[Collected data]
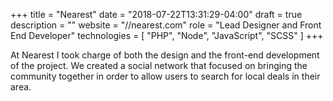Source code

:+++
title = "Nearest"
date = "2018-07-22T13:31:29-04:00"
draft = true
description = ""
website = "//nearest.com"
role = "Lead Designer and Front End Developer"
technologies = [
  "PHP",
  "Node",
  "JavaScript",
  "SCSS"
]
+++

At Nearest I took charge of both the design and the front-end development of the
project. We created a social network that focused on bringing the community
together in order to allow users to search for local deals in their area.
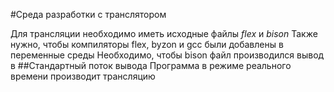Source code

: #Среда разработки с транслятором

Для трансляции необходимо иметь исходные файлы *flex* и *bison*
Также нужно, чтобы компиляторы flex, byzon и gcc были добавлены в переменные среды
Необходимо, чтобы bison файл производился вывод в ##Стандартный поток вывода
Программа в режиме реального времени производит трансляцию 
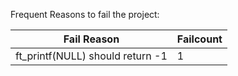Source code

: Frequent Reasons to fail the project:

| Fail Reason                      | Failcount |
| -------------------------------- | --------- |
| ft_printf(NULL) should return -1 | 1         |
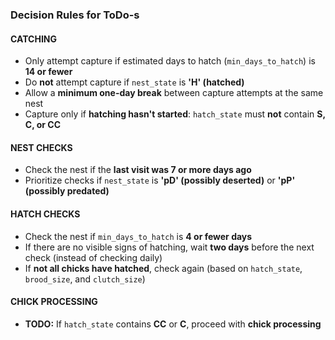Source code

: 



### Decision Rules for ToDo-s

#### CATCHING

* Only attempt capture if estimated days to hatch (`min_days_to_hatch`) is **14 or fewer**
* Do **not** attempt capture if `nest_state` is **'H' (hatched)**
* Allow a **minimum one-day break** between capture attempts at the same nest
* Capture only if **hatching hasn't started**: `hatch_state` must **not** contain **S, C, or CC**

#### NEST CHECKS

* Check the nest if the **last visit was 7 or more days ago**
* Prioritize checks if `nest_state` is **'pD' (possibly deserted)** or **'pP' (possibly predated)**

#### HATCH CHECKS

* Check the nest if `min_days_to_hatch` is **4 or fewer days**
* If there are no visible signs of hatching, wait **two days** before the next check (instead of checking daily)
* If **not all chicks have hatched**, check again (based on `hatch_state`, `brood_size`, and `clutch_size`)

#### CHICK PROCESSING

* **TODO:** If `hatch_state` contains **CC** or **C**, proceed with **chick processing**
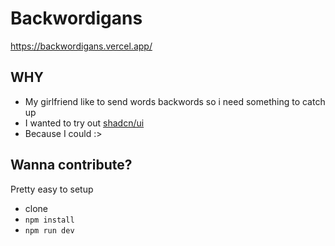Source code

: # Backwordigans
https://backwordigans.vercel.app/
## WHY
- My girlfriend like to send words backwords so i need something to catch up
- I wanted to try out [shadcn/ui](https://ui.shadcn.com/)
- Because I could :>

## Wanna contribute?
Pretty easy to setup
- clone
- `npm install`
- `npm run dev`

ASSIGNMENT: Output the records above exactly as they are, leaving out the pictures.

EXERCISE RESPONSE:
Source code

:+++
title = "Nearest"
date = "2018-07-22T13:31:29-04:00"
draft = true
description = ""
website = "//nearest.com"
role = "Lead Designer and Front End Developer"
technologies = [
  "PHP",
  "Node",
  "JavaScript",
  "SCSS"
]
+++

At Nearest I took charge of both the design and the front-end development of the
project. We created a social network that focused on bringing the community
together in order to allow users to search for local deals in their area.
Source code

: #Среда разработки с транслятором

Для трансляции необходимо иметь исходные файлы *flex* и *bison*
Также нужно, чтобы компиляторы flex, byzon и gcc были добавлены в переменные среды
Необходимо, чтобы bison файл производился вывод в ##Стандартный поток вывода
Программа в режиме реального времени производит трансляцию 
Source code

: Frequent Reasons to fail the project:

| Fail Reason                      | Failcount |
| -------------------------------- | --------- |
| ft_printf(NULL) should return -1 | 1         |
Source code

: 



### Decision Rules for ToDo-s

#### CATCHING

* Only attempt capture if estimated days to hatch (`min_days_to_hatch`) is **14 or fewer**
* Do **not** attempt capture if `nest_state` is **'H' (hatched)**
* Allow a **minimum one-day break** between capture attempts at the same nest
* Capture only if **hatching hasn't started**: `hatch_state` must **not** contain **S, C, or CC**

#### NEST CHECKS

* Check the nest if the **last visit was 7 or more days ago**
* Prioritize checks if `nest_state` is **'pD' (possibly deserted)** or **'pP' (possibly predated)**

#### HATCH CHECKS

* Check the nest if `min_days_to_hatch` is **4 or fewer days**
* If there are no visible signs of hatching, wait **two days** before the next check (instead of checking daily)
* If **not all chicks have hatched**, check again (based on `hatch_state`, `brood_size`, and `clutch_size`)

#### CHICK PROCESSING

* **TODO:** If `hatch_state` contains **CC** or **C**, proceed with **chick processing**
Source code

: # Backwordigans
https://backwordigans.vercel.app/
## WHY
- My girlfriend like to send words backwords so i need something to catch up
- I wanted to try out [shadcn/ui](https://ui.shadcn.com/)
- Because I could :>

## Wanna contribute?
Pretty easy to setup
- clone
- `npm install`
- `npm run dev`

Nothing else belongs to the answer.